#### [Work item]
Wherever the string "Authorization" appears in the entries below, return the line that holds it.

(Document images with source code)
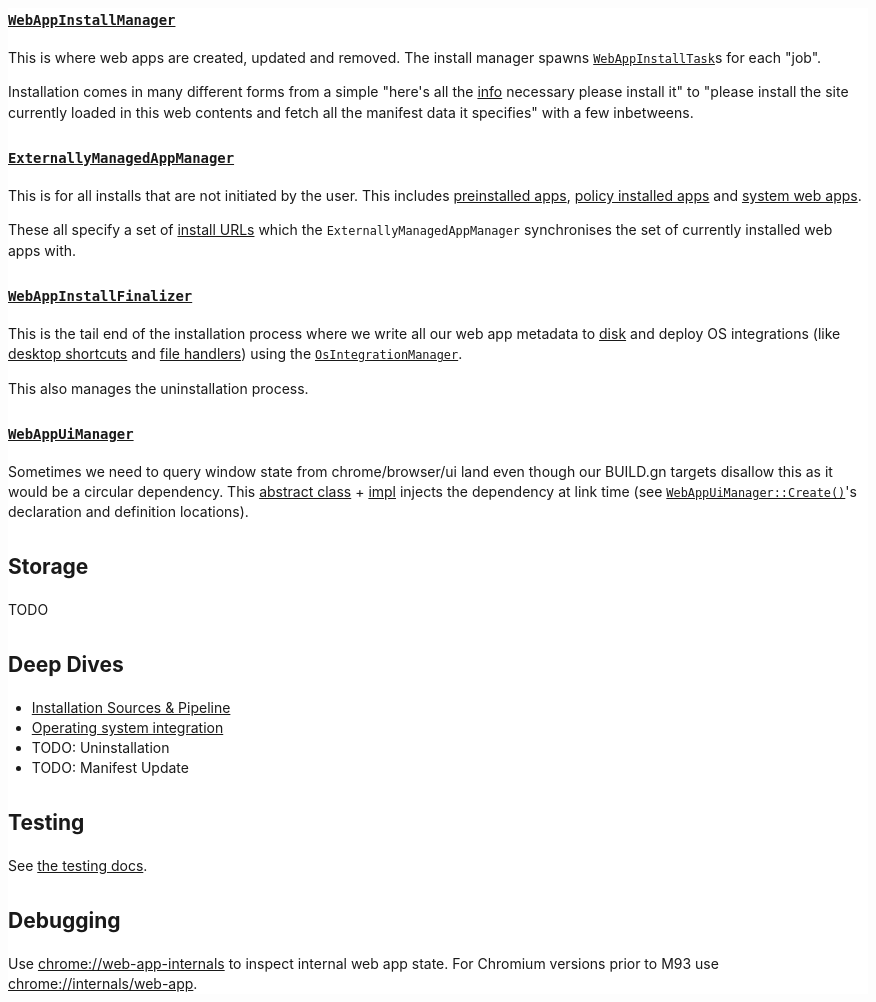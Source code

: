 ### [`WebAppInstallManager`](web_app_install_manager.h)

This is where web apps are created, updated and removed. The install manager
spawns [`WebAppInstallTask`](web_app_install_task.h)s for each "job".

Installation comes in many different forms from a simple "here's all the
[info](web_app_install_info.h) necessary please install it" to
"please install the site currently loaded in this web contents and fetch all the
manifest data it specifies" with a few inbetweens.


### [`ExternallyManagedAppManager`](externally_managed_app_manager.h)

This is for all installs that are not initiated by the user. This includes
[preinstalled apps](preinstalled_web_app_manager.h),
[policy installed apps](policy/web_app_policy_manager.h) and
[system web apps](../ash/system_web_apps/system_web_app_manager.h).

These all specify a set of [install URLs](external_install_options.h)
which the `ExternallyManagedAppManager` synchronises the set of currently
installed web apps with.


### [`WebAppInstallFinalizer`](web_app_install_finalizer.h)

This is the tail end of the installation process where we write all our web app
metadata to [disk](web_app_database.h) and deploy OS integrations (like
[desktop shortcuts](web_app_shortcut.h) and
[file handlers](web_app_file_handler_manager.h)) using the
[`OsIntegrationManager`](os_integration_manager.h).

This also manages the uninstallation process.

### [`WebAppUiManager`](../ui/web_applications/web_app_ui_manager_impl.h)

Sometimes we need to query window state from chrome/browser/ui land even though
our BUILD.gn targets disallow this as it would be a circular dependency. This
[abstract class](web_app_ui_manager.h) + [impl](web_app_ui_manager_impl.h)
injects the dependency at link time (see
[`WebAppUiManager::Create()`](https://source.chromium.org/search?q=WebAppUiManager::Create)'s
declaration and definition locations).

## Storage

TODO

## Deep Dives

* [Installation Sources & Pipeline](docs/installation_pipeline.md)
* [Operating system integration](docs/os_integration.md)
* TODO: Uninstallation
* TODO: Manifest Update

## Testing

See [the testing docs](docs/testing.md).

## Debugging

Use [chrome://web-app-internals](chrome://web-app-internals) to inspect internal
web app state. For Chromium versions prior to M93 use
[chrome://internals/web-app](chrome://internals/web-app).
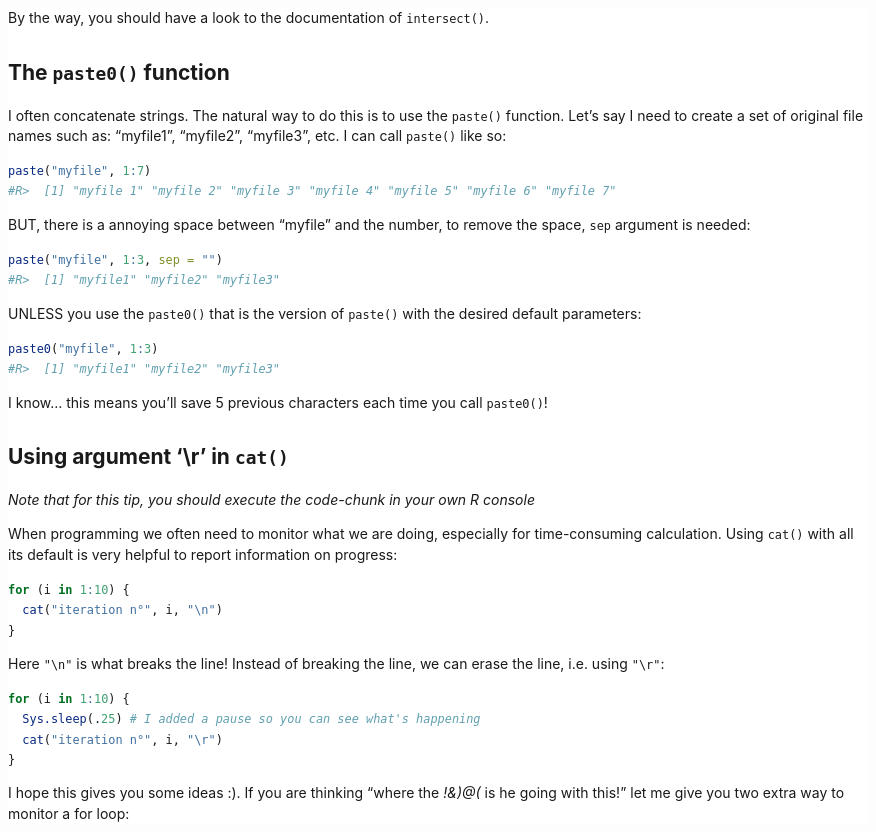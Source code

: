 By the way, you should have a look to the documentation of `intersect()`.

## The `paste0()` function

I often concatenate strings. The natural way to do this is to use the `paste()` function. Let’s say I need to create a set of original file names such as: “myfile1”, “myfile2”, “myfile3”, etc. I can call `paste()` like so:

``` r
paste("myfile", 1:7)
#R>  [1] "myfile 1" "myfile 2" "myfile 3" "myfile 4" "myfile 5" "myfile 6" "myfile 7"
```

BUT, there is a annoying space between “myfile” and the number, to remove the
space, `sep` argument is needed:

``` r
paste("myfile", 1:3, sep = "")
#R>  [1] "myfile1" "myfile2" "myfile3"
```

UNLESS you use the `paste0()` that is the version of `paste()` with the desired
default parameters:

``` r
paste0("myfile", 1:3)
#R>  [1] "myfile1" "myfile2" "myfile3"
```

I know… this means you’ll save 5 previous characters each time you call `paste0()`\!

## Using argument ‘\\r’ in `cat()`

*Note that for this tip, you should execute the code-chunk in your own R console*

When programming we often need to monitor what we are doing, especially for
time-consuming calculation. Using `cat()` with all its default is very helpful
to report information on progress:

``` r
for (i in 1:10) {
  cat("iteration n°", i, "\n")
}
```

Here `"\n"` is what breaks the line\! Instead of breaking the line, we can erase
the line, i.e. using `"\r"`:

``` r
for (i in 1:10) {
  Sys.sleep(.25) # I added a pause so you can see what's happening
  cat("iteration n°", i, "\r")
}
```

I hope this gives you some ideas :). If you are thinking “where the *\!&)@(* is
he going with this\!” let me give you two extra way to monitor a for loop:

---

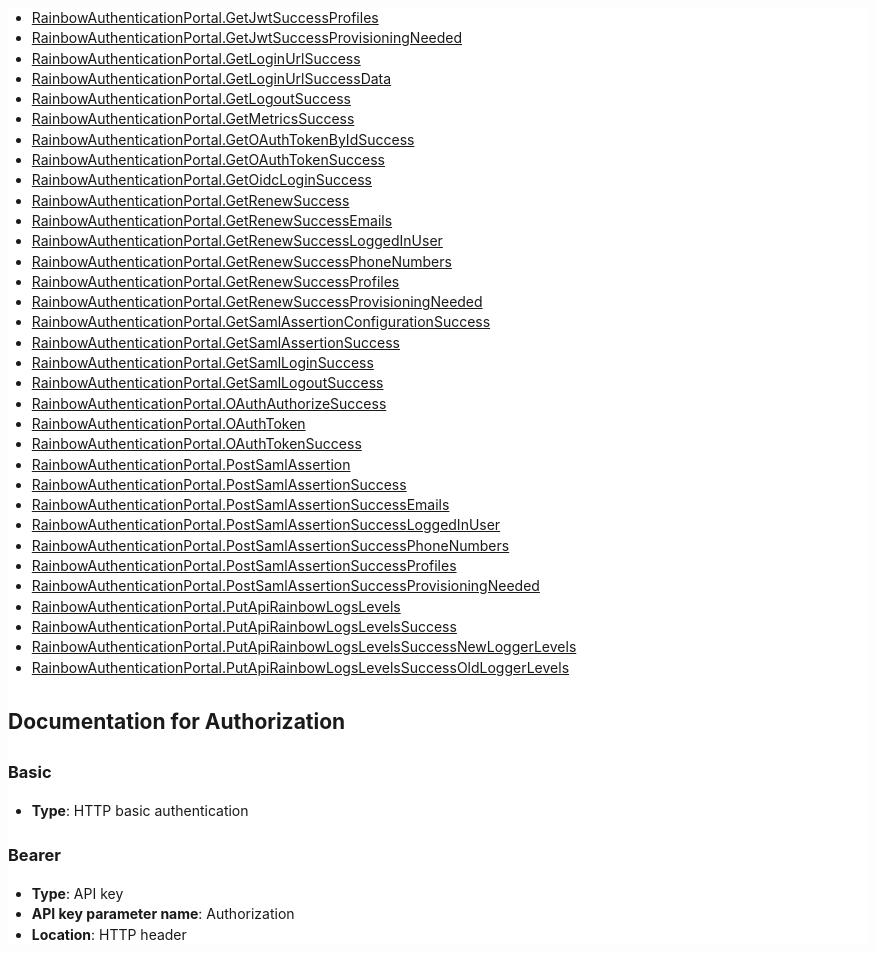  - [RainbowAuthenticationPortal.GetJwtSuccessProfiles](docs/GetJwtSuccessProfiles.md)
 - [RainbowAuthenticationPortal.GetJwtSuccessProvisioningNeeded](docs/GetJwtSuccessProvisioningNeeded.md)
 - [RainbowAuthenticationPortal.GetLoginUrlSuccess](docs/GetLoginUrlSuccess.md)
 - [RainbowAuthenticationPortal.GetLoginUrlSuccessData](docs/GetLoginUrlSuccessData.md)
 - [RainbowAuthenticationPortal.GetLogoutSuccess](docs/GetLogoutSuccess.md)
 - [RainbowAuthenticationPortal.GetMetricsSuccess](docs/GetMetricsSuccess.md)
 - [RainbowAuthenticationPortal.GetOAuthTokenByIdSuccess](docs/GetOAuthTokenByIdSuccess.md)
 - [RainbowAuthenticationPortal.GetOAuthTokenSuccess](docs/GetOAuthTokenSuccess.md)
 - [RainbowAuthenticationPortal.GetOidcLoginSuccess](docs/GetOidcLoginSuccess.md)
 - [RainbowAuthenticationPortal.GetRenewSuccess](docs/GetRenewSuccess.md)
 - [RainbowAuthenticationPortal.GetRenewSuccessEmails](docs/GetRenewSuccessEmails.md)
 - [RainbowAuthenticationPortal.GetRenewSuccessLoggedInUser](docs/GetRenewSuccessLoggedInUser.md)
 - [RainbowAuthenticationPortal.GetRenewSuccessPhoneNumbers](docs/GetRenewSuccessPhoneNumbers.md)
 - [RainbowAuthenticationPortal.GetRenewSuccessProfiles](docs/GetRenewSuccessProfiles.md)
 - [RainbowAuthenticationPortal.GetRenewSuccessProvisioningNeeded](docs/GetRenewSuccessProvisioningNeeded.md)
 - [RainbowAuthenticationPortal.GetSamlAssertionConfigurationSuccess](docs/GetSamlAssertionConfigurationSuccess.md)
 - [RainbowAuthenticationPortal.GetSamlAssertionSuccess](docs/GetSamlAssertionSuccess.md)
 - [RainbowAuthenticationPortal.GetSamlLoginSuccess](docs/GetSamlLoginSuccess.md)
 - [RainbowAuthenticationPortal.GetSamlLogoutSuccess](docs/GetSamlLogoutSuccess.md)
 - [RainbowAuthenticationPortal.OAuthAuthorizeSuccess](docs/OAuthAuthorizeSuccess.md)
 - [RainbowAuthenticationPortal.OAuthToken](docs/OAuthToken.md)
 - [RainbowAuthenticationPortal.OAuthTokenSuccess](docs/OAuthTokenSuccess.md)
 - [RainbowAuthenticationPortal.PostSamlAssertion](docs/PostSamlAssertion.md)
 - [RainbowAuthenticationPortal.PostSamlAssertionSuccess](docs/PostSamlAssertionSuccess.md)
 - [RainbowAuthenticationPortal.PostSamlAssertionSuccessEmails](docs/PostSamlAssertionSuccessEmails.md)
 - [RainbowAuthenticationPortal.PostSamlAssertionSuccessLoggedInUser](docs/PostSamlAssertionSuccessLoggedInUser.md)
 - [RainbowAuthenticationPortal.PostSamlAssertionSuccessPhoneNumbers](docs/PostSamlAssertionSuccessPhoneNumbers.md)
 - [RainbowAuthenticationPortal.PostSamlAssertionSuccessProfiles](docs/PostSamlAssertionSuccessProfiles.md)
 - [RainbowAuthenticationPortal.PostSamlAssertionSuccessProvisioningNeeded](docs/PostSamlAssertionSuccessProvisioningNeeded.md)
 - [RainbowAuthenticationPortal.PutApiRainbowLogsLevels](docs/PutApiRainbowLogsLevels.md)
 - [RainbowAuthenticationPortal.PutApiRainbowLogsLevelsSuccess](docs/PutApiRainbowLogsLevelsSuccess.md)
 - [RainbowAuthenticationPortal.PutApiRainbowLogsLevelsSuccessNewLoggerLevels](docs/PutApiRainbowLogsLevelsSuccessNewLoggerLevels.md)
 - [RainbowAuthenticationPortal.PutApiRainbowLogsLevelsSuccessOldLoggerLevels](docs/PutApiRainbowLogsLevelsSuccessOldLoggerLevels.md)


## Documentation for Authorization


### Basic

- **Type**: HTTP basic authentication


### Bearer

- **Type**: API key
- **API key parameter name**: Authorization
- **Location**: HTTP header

#### [Answer to the exercise]
## Documentation for Authorization
- **API key parameter name**: Authorization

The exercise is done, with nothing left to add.